The shareholder survey showed overwhelming support for a change of management.

  • Tim Somerville wrote a letter to the directors on 26 June 2025, seeking a meeting to discuss matters including reorganising the board without the need for the formalities of an EGM. A response was requested by 30 June, but no response or acknowledgment was received.
  • Very shortly after the letter of 26 June was sent, Michael Hoy telephoned a shareholder we had been proposing to nominate as one of the new directors. Michael Hoy offered for him to be appointed as a director immediately, but on the basis that he would not be entitled to provide any information to the other shareholders without the consent of the existing directors. Michael Hoy  requested him to ask us to put our actions on hold for two months.
  • A videoconference  of the Shareholders Advisory Committee and proposed new directors was held on 3 July. The proposal for a two-month delay referred to above was discussed. It was decided that a two-month delay would give no benefit to the shareholders, and the proposal was not accepted. The committee decided that we should proceed to call for an EGM, to remove Michael Hoy as a director, and appoint three new directors in accordance with the wishes of the shareholders expressed in the survey. The signed consents of the three new directors are being arranged, and the formal documentation calling for the meeting will be served on the company in the next few days.

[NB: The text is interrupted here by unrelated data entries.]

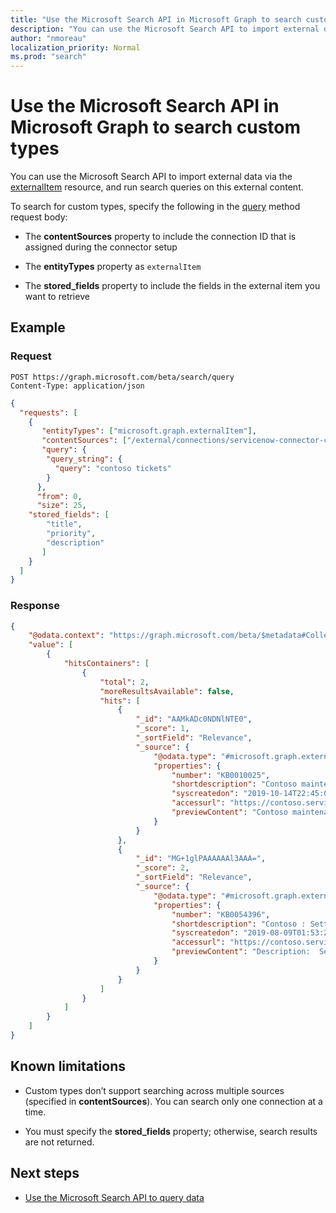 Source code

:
 ```yaml
---
title: "Use the Microsoft Search API in Microsoft Graph to search custom types"
description: "You can use the Microsoft Search API to import external data via the [externalItem](/graph/api/resources/externalitem?view=graph-rest-beta) resource, and run search queries on this external content."
author: "nmoreau"
localization_priority: Normal
ms.prod: "search"
---
```


# Use the Microsoft Search API in Microsoft Graph to search custom types

You can use the Microsoft Search API to import external data via the [externalItem](/graph/api/resources/externalitem?view=graph-rest-beta) resource, and run search queries on this external content.

To search for custom types, specify the following in the [query](/graph/api/search-query?view=graph-rest-beta) method request body:

- The **contentSources** property to include the connection ID that is assigned during the connector setup

- The **entityTypes** property as `externalItem`

- The **stored_fields** property to include the fields in the external item you want to retrieve

## Example

### Request

```HTTP
POST https://graph.microsoft.com/beta/search/query
Content-Type: application/json
```

```json
{
  "requests": [
    {
       "entityTypes": ["microsoft.graph.externalItem"],
       "contentSources": ["/external/connections/servicenow-connector-contoso"],
       "query": {
        "query_string": {
          "query": "contoso tickets"
        }
      },
      "from": 0,
      "size": 25,
    "stored_fields": [
        "title",
        "priority",
        "description"
       ]
    }
  ]
}
```
### Response

```Json
{
    "@odata.context": "https://graph.microsoft.com/beta/$metadata#Collection(microsoft.graph.searchResponse)",
    "value": [
        {
            "hitsContainers": [
                {
                    "total": 2,
                    "moreResultsAvailable": false,
                    "hits": [
                        {
                            "_id": "AAMkADc0NDNlNTE0",
                            "_score": 1,
                            "_sortField": "Relevance",
                            "_source": {
                                "@odata.type": "#microsoft.graph.externalItem",
                                "properties": {
                                    "number": "KB0010025",
                                    "shortdescription": "Contoso maintenance guidelines",
                                    "syscreatedon": "2019-10-14T22:45:02Z",
                                    "accessurl": "https://contoso.service-now.com/kb_view.do?sys_kb_id=6b5465781ba000104793877ddc4bcb81",
                                    "previewContent": "Contoso maintenance guidelines"
                                }
                            }
                        },
                        {
                            "_id": "MG+1glPAAAAAAl3AAA=",
                            "_score": 2,
                            "_sortField": "Relevance",
                            "_source": {
                                "@odata.type": "#microsoft.graph.externalItem",
                                "properties": {
                                    "number": "KB0054396",
                                    "shortdescription": "Contoso : Setting Office for the first time.",
                                    "syscreatedon": "2019-08-09T01:53:26Z",
                                    "accessurl": "https://contoso.service-now.com/kb_view.do?sys_kb_id=004d8d931b0733004793877ddc4bcb29",
                                    "previewContent": "Description:  Setting Office for the first time.  Resolution:    To setup any Office app for the first time, tap any Office app like Word to launch it.    Tap Sign in if you already have a Microsoft Account or an Office 365 work or school account."
                                }
                            }
                        }
                    ]
                }
            ]
        }
    ]
}
```


## Known limitations

- Custom types don’t support searching across multiple sources (specified in **contentSources**). You can search only one connection at a time.

- You must specify the **stored_fields** property; otherwise, search results are not returned.

## Next steps

- [Use the Microsoft Search API to query data](/graph/api/resources/search-api-overview?view=graph-rest-beta)
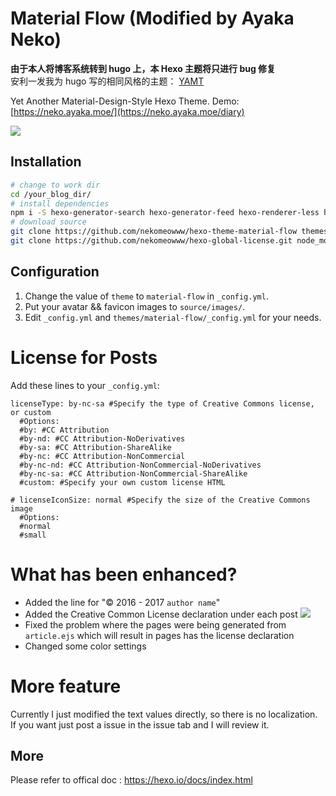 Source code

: # Material Flow (Modified by Ayaka Neko)

__由于本人将博客系统转到 hugo 上，本 Hexo 主题将只进行 bug 修复__   
安利一发我为 hugo 写的相同风格的主题： [YAMT](https://github.com/stkevintan/sfork)

Yet Another Material-Design-Style Hexo Theme. Demo: [https://neko.ayaka.moe/](https://neko.ayaka.moe/diary)  

![](https://i.imgur.com/l86IfdO.png)

## Installation
```bash
# change to work dir
cd /your_blog_dir/
# install dependencies
npm i -S hexo-generator-search hexo-generator-feed hexo-renderer-less hexo-autoprefixer hexo-generator-json-content
# download source
git clone https://github.com/nekomeowww/hexo-theme-material-flow themes/material-flow
git clone https://github.com/nekomeowww/hexo-global-license.git node_modules/hexo-global-license
```

## Configuration
1. Change the value of `theme` to `material-flow` in `_config.yml`.
2. Put your avatar && favicon  images to `source/images/`.
3. Edit `_config.yml` and `themes/material-flow/_config.yml` for your needs.

# License for Posts
Add these lines to your `_config.yml`:
```
licenseType: by-nc-sa #Specify the type of Creative Commons license, or custom
  #Options:
  #by: #CC Attribution
  #by-nd: #CC Attribution-NoDerivatives
  #by-sa: #CC Attribution-ShareAlike
  #by-nc: #CC Attribution-NonCommercial
  #by-nc-nd: #CC Attribution-NonCommercial-NoDerivatives
  #by-nc-sa: #CC Attribution-NonCommercial-ShareAlike
  #custom: #Specify your own custom license HTML

# licenseIconSize: normal #Specify the size of the Creative Commons image
  #Options:
  #normal
  #small
```

# What has been enhanced?

- Added the line for "© 2016 - 2017 `author name`"
- Added the Creative Common License declaration under each post
![](https://i.imgur.com/KfxNP15.png)
- Fixed the problem where the pages were being generated from `article.ejs` which will result in pages has the license declaration
- Changed some color settings

# More feature
Currently I just modified the text values directly, so there is no localization. If you want just post a issue in the issue tab and I will review it.


## More
Please refer to offical doc : <https://hexo.io/docs/index.html>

  • Tim Somerville has just completed emailing each of the shareholders whose email addresses appear on the share register, informing them of the existence of this website.
  • On 16 July, Michelle Miller wrote to the ASX, announcing that Michael Medway had been appointed as a non-executive director of the company. While Michael is well qualified to be a director, no reason has been provided as to why he was appointed at this time.
  • On 23 July, the consents of the three new proposed directors were served by hand at the registered office of Biotron Ltd in Sydney. The constitution requires that those consents be served at least six weeks prior to the meeting at which the directors are elected. The Corporations Act requires that at least 28 days’ notice of a shareholders’ meeting must be given.